A supressão e drenagem de olhos d’água difusos já produzem efeitos como escassez de água, redução de vazão em cursos d’água e comprometimento do abastecimento para comunidades e agricultura. "A proteção dos olhos d’água difusos é crucial para evitar o colapso hidrológico do cerrado, do pantanal e de vários rios que formam a bacia amazônica", alerta Oliveira.

Diante do cenário atual, o artigo propõe duas ações prioritárias. A primeira é a adoção consistente da terminologia "olhos d’água" e "olhos d’água difusos", em pesquisas, relatórios técnicos, pareceres de licenciamento e práticas de manejo para garantir a aplicação da lei. A segunda é o desenvolvimento de mapas de alta resolução, baseados em critérios eco-hidrológicos, que permitam diferenciar áreas úmidas ripárias das não ripárias. Técnicas como sensoriamento remoto, uso de piezômetros (instrumentos utilizados para medir a pressão da água) e identificação de solos hidromórficos já estão disponíveis, mas seu emprego não é institucionalizado.

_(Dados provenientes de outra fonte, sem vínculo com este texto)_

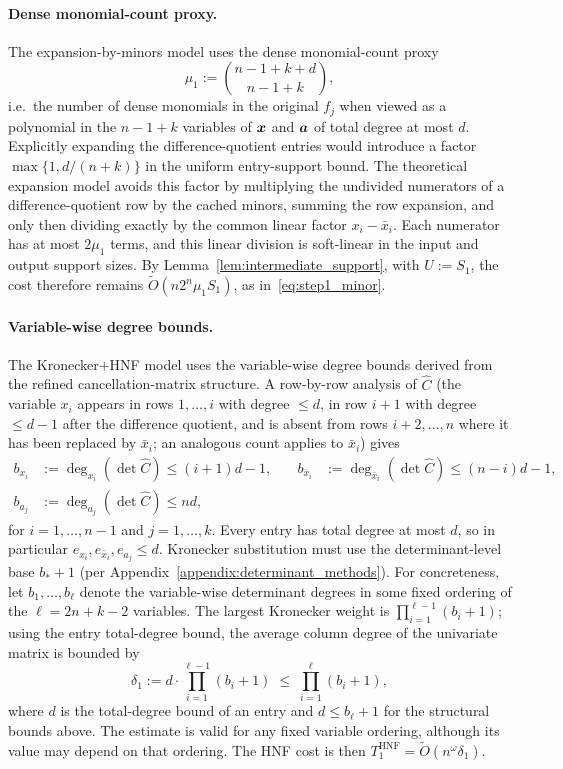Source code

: \paragraph{Dense monomial-count proxy.}
The expansion-by-minors model uses the dense monomial-count proxy
\[
\mu_1 := \binom{n-1+k+d}{n-1+k},
\]
i.e.\ the number of dense monomials in the original $f_j$ when viewed as a polynomial in the $n-1+k$ variables of $\xvec$ and $\avec$ of total degree at most $d$. Explicitly expanding the difference-quotient entries would introduce a factor $\max\{1,d/(n+k)\}$ in the uniform entry-support bound. The theoretical expansion model avoids this factor by multiplying the undivided numerators of a difference-quotient row by the cached minors, summing the row expansion, and only then dividing exactly by the common linear factor $x_i-\bar{x}_i$. Each numerator has at most $2\mu_1$ terms, and this linear division is soft-linear in the input and output support sizes. By Lemma~\ref{lem:intermediate_support}, with $U:=S_1$, the cost therefore remains $\widetilde{O}(n2^n\mu_1S_1)$, as in~\eqref{eq:step1_minor}.

\paragraph{Variable-wise degree bounds.}
The Kronecker$+$HNF model uses the variable-wise degree bounds derived from the refined cancellation-matrix structure. A row-by-row analysis of $\widehat{C}$ (the variable $x_i$ appears in rows $1,\ldots,i$ with degree $\leq d$, in row $i+1$ with degree $\leq d-1$ after the difference quotient, and is absent from rows $i+2,\ldots,n$ where it has been replaced by $\bar{x}_i$; an analogous count applies to $\bar{x}_i$) gives
\[
\begin{aligned}
	b_{x_i} &:= \deg_{x_i}(\det\widehat{C})\le (i+1)d-1, &\quad
	b_{\bar{x}_i} &:= \deg_{\bar{x}_i}(\det\widehat{C})\le (n-i)d-1,\\
	b_{a_j} &:= \deg_{a_j}(\det\widehat{C})\le nd, &&
\end{aligned}
\]
for $i=1,\ldots,n-1$ and $j=1,\ldots,k$. Every entry has total degree at most $d$, so in particular $e_{x_i}, e_{\bar x_i}, e_{a_j}\le d$. Kronecker substitution must use the determinant-level base $b_*+1$ (per Appendix~\ref{appendix:determinant_methods}). For concreteness, let $b_1,\ldots,b_\ell$ denote the variable-wise determinant degrees in some fixed ordering of the $\ell=2n+k-2$ variables. The largest Kronecker weight is $\prod_{i=1}^{\ell-1}(b_i+1)$; using the entry total-degree bound, the average column degree of the univariate matrix is bounded by
\[
\delta_1 := d\cdot\prod_{i=1}^{\ell-1}(b_i+1)\;\le\;\prod_{i=1}^{\ell}(b_i+1),
\]
where $d$ is the total-degree bound of an entry and $d\le b_\ell+1$ for the structural bounds above. The estimate is valid for any fixed variable ordering, although its value may depend on that ordering. The HNF cost is then $T_{1}^{\mathrm{HNF}}=\widetilde{O}(n^\omega \delta_1)$.

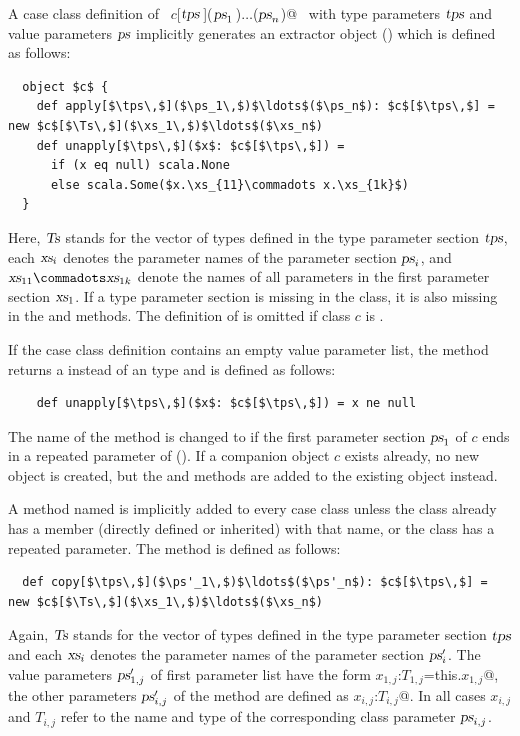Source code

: A case class definition of ~\lstinline@$c$[$\mbox{\sl tps}\,$]($\mbox{\sl ps}_1\,$)$\ldots$($\mbox{\sl ps}_n$)@~ with type
parameters $\mbox{\sl tps}$ and value parameters $\mbox{\sl ps}$ implicitly
generates an extractor object () which is
defined as follows:
\begin{lstlisting}
  object $c$ {
    def apply[$\tps\,$]($\ps_1\,$)$\ldots$($\ps_n$): $c$[$\tps\,$] = new $c$[$\Ts\,$]($\xs_1\,$)$\ldots$($\xs_n$)
    def unapply[$\tps\,$]($x$: $c$[$\tps\,$]) =
      if (x eq null) scala.None
      else scala.Some($x.\xs_{11}\commadots x.\xs_{1k}$)
  }
\end{lstlisting}
Here,
 $\mbox{\sl Ts}$ stands for the vector of types defined in the type
parameter section $\mbox{\sl tps}$,
each $\mbox{\sl xs}_i$ denotes the parameter names of the parameter
section $\mbox{\sl ps}_i$, and
$\xs_{11}\commadots \xs_{1k}$ denote the names of all parameters
in the first parameter section $\mbox{\sl xs}_1$.
If a type parameter section is missing in the
class, it is also missing in the \lstinline@apply@ and
\lstinline@unapply@ methods.
The definition of \lstinline@apply@ is omitted if class $c$ is
\lstinline@abstract@.

If the case class definition contains an empty value parameter list, the
\lstinline@unapply@ method returns a \lstinline@Boolean@ instead of an \lstinline@Option@ type and
is defined as follows:
\begin{lstlisting}
    def unapply[$\tps\,$]($x$: $c$[$\tps\,$]) = x ne null
\end{lstlisting}
The name of the \lstinline@unapply@ method is changed to \lstinline@unapplySeq@ if the first
parameter section $\mbox{\sl ps}_1$ of $c$ ends in a repeated parameter of (). 
If a companion object $c$ exists already, no new object is created,
but the \lstinline@apply@ and \lstinline@unapply@ methods are added to the existing
object instead.

A method named  is implicitly added to every case class unless the
class already has a member (directly defined or inherited) with that name, or the
class has a repeated parameter. The method is defined as follows:
\begin{lstlisting}
  def copy[$\tps\,$]($\ps'_1\,$)$\ldots$($\ps'_n$): $c$[$\tps\,$] = new $c$[$\Ts\,$]($\xs_1\,$)$\ldots$($\xs_n$)
\end{lstlisting}
Again, $\mbox{\sl Ts}$ stands for the vector of types defined in the type parameter section $\mbox{\sl tps}$
and each $\mbox{\sl xs}_i$ denotes the parameter names of the parameter section $\mbox{\sl ps}'_i$. The value
parameters $\mbox{\sl ps}'_{1,j}$ of first parameter list have the form \lstinline@$x_{1,j}$:$T_{1,j}$=this.$x_{1,j}$@,
the other parameters $\mbox{\sl ps}'_{i,j}$ of the  method are defined as \lstinline@$x_{i,j}$:$T_{i,j}$@.
In all cases $x_{i,j}$ and $T_{i,j}$ refer to the name and type of the corresponding class parameter
$\mbox{\sl ps}_{i,j}$.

Os pesquisadores também sugerem métodos simples de campo, como escavar o solo a 30 centímetros de profundidade no auge da estação chuvosa. A presença de água indica saturação pelo lençol freático. Além disso, certas espécies vegetais, como Xyris, Utricularia e Drosera, são indicadoras confiáveis de ambientes alimentados por olhos d’água.

Além de Bassani e Oliveira, ambos sediados na Unicamp, o artigo teve a participação de pesquisadores da Universidade de Brasília, da Universidade Federal de Minas Gerais e da Universidade Federal de Santa Catarina. Os autores argumentam que aplicar corretamente a lei 12.651 é um passo decisivo para garantir a segurança hídrica e climática nacional.

"A legislação protege as áreas onde o lençol freático aflora, como os olhos d’água difusos; portanto, qualquer intervenção de drenagem nessas áreas é ilegal, uma vez que visa justamente eliminar o afloramento de água subterrânea que caracteriza essas formações como protegidas por lei. O Brasil tem a rara oportunidade de alinhar ciência e política pública para proteger ecossistemas essenciais para segurança hídrica, já reconhecidos por lei, mas esquecidos na prática", conclui Bassani.